Menina de 5 anos é morta por bala perdida na virada do ano no Rio de Janeiro

brasil
02.01.2021, 11:46:00
(Reprodução)

Menina de 5 anos é morta por bala perdida na virada do ano no Rio de Janeiro

Família assistia à queima de fogos quando menina gritou

A virade de ano tinha tudo para trazer sentimento de esperança e renovação, mas foi um verdadeiro pesadelo para uma família que confraternizava na Comunidade do Turano, no Rio de Janeiro. Os parentes assistiam à queima de fogos quando a pequena Alice Pamplona da Silva, de apenas cinco anos, foi atingida por uma bala perdida.

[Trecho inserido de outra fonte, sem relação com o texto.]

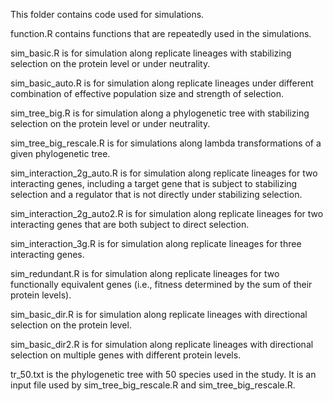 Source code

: This folder contains code used for simulations.

function.R contains functions that are repeatedly used in the simulations.

sim_basic.R is for simulation along replicate lineages with stabilizing selection on the protein level or under neutrality.

sim_basic_auto.R is for simulation along replicate lineages under different combination of effective population size and strength of selection.

sim_tree_big.R is for simulation along a phylogenetic tree with stabilizing selection on the protein level or under neutrality.

sim_tree_big_rescale.R is for simulations along lambda transformations of a given phylogenetic tree.

sim_interaction_2g_auto.R is for simulation along replicate lineages for two interacting genes, including a target gene that is subject to stabilizing selection and a regulator that is not directly under stabilizing selection.

sim_interaction_2g_auto2.R is for simulation along replicate lineages for two interacting genes that are both subject to direct selection.

sim_interaction_3g.R is for simulation along replicate lineages for three interacting genes.

sim_redundant.R is for simulation along replicate lineages for two functionally equivalent genes (i.e., fitness determined by the sum of their protein levels).

sim_basic_dir.R is for simulation along replicate lineages with directional selection on the protein level.

sim_basic_dir2.R is for simulation along replicate lineages with directional selection on multiple genes with different protein levels.

tr_50.txt is the phylogenetic tree with 50 species used in the study. It is an input file used by sim_tree_big_rescale.R and sim_tree_big_rescale.R.
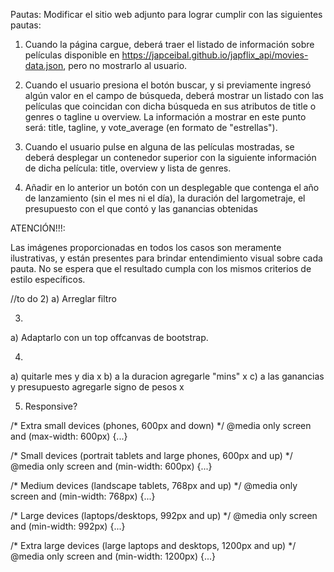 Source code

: Pautas:
Modificar el sitio web adjunto para lograr cumplir con las siguientes pautas:

1) Cuando la página cargue, deberá traer el listado de información sobre películas disponible en 
https://japceibal.github.io/japflix_api/movies-data.json, pero no mostrarlo al usuario.

2) Cuando el usuario presiona el botón buscar, y si previamente ingresó algún valor en el campo de búsqueda, deberá mostrar un listado con las películas que coincidan con dicha búsqueda en sus atributos de title o genres o tagline u overview. La información a mostrar en este punto será: title, tagline, y vote_average (en formato de "estrellas").

3) Cuando el usuario pulse en alguna de las películas mostradas, se deberá desplegar un contenedor superior con la siguiente información de dicha película: title, overview y lista de genres.


4) Añadir en lo anterior un botón con un desplegable que contenga el año de lanzamiento (sin el mes ni el día), la duración del largometraje, el presupuesto con el que contó y las ganancias obtenidas


ATENCIÓN!!!:

Las imágenes proporcionadas en todos los casos son meramente ilustrativas, y están presentes para brindar entendimiento visual sobre cada pauta. No se espera que el resultado cumpla con los mismos criterios de estilo específicos. 

//to do
2) 
  a) Arreglar filtro

3)
  a) Adaptarlo con un top offcanvas de bootstrap.

4)
  a) quitarle mes y dia x
  b) a la duracion agregarle "mins" x
  c) a las ganancias y presupuesto agregarle signo de pesos x

5) Responsive?

/* Extra small devices (phones, 600px and down) */
@media only screen and (max-width: 600px) {...}

/* Small devices (portrait tablets and large phones, 600px and up) */
@media only screen and (min-width: 600px) {...}

/* Medium devices (landscape tablets, 768px and up) */
@media only screen and (min-width: 768px) {...}

/* Large devices (laptops/desktops, 992px and up) */
@media only screen and (min-width: 992px) {...}

/* Extra large devices (large laptops and desktops, 1200px and up) */
@media only screen and (min-width: 1200px) {...} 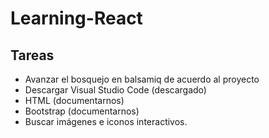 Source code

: # Learning-React

## Tareas

- Avanzar el bosquejo en balsamiq de acuerdo al proyecto
- Descargar Visual Studio Code (descargado)
- HTML (documentarnos)
- Bootstrap (documentarnos)
- Buscar imágenes e iconos interactivos. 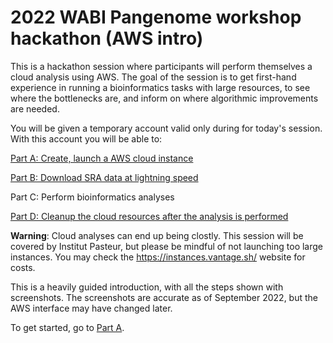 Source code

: # 2022 WABI Pangenome workshop hackathon (AWS intro)

This is a hackathon session where participants will perform themselves a cloud analysis using AWS. The goal of the session is to get first-hand experience in running a bioinformatics tasks with large resources, to see where the bottlenecks are, and inform on where algorithmic improvements are needed.

You will be given a temporary account valid only during for today's session. With this account you will be able to:

[Part A: Create, launch a AWS cloud instance](https://github.com/rchikhi/2022-pangenome-aws/blob/main/PartA.md)

[Part B: Download SRA data at lightning speed](https://github.com/rchikhi/2022-pangenome-aws/blob/main/PartB.md)

Part C: Perform bioinformatics analyses

[Part D: Cleanup the cloud resources after the analysis is performed](https://github.com/rchikhi/2022-pangenome-aws/blob/main/PartD.md)

**Warning**: Cloud analyses can end up being clostly. This session will be covered by Institut Pasteur, but please be mindful of not launching too large instances. You may check the https://instances.vantage.sh/ website for costs. 

This is a heavily guided introduction, with all the steps shown with screenshots. The screenshots are accurate as of September 2022, but the AWS interface may have changed later.

To get started, go to [Part A](https://github.com/rchikhi/2022-pangenome-aws/blob/main/PartA.md).

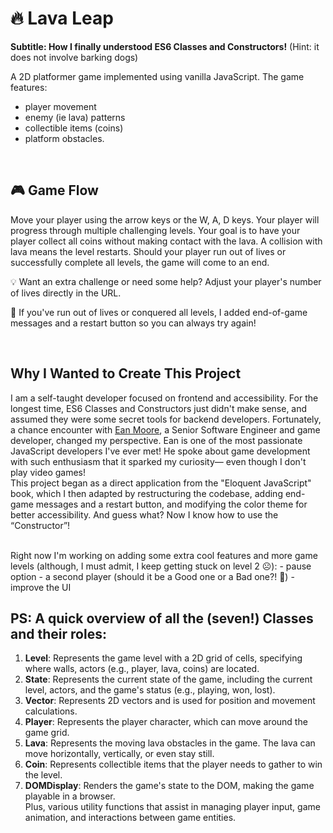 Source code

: # 🔥 Lava Leap 
<b>Subtitle: How I finally understood ES6 Classes and Constructors!</b>
(Hint: it does not involve barking dogs)

A 2D platformer game implemented using vanilla JavaScript. The game features:
- player movement
- enemy (ie lava) patterns
- collectible items (coins)
- platform obstacles.
<br>

## 🎮 Game Flow
Move your player using the arrow keys or the W, A, D keys. Your player will progress through multiple challenging levels.
Your goal is to have your player collect all coins without making contact with the lava. A collision with lava means the level restarts. Should your player run out of lives or successfully complete all levels, the game will come to an end.

💡 Want an extra challenge or need some help? Adjust your player's number of lives directly in the URL.

🔄 If you've run out of lives or conquered all levels, I added end-of-game messages and a restart button so you can always try again!

<br>


## Why I Wanted to Create This Project
I am a self-taught developer focused on frontend and accessibility. For the longest time, ES6 Classes and Constructors just didn't make sense, and assumed they were some secret tools for backend developers. Fortunately, a chance encounter with [Ean Moore](https://www.linkedin.com/in/ean-moore-948357103), a Senior Software Engineer and game developer, changed my perspective. Ean is one of the most passionate JavaScript developers I've ever met! He spoke about game development with such enthusiasm that it sparked my curiosity— even though I don't play video games!
<br>
This project began as a direct application from the "Eloquent JavaScript" book, which I then adapted by restructuring the codebase, adding end-game messages and a restart button, and modifying the color theme for better accessibility. And guess what? Now I know how to use the “Constructor”! 

<br>
Right now I'm working on adding some extra cool features and more game levels (although, I must admit, I keep getting stuck on level 2 ☹️):
- pause option
- a second player (should it be a Good one or a Bad one?! 🤔)
- improve the UI
<br>

## PS: A quick overview of all the (seven!) Classes and their roles:

1. **Level**: Represents the game level with a 2D grid of cells, specifying where walls, actors (e.g., player, lava, coins) are located.
2. **State**: Represents the current state of the game, including the current level, actors, and the game's status (e.g., playing, won, lost).
3. **Vector**: Represents 2D vectors and is used for position and movement calculations.
4. **Player**: Represents the player character, which can move around the game grid.
5. **Lava**: Represents the moving lava obstacles in the game. The lava can move horizontally, vertically, or even stay still.
6. **Coin**: Represents collectible items that the player needs to gather to win the level.
7. **DOMDisplay**: Renders the game's state to the DOM, making the game playable in a browser.
<br>Plus, various utility functions that assist in managing player input, game animation, and interactions between game entities.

No momento do incidente, os membros da família filmavam a queima de fogos. A menina foi atingida no pescoço e foi levada às pressas para o Hospital Casa de Portugal, mas não resistiu.

Inicialmente, a suspeita era que a garota teria sido ferida por fogos de artifício, mas os médicos constataram que ela foi morta por um tiro.

A Delegacia de Homicídios da Capital já ouviu os pais da menina e investigarão de onde veio o tiro que matou Alice.

Segundo a Polícia Militar do Rio de Janeiro, no momento não acontecia nenhuma operação policial na região, nem confronto armado envolvendo equipes policiais.

Dor familiar
Os parentes da menina decidiram se reunir para passar o ano novo juntos, após a morte do patriarca da família, há quatro meses.

Abalado, o tio de alice desabafou em uma rede social. “A gente vê isso diariamente passando na TV, a gente pensa que nunca vai acontecer com um dos nossos até que acontece. É inacreditável”, disse.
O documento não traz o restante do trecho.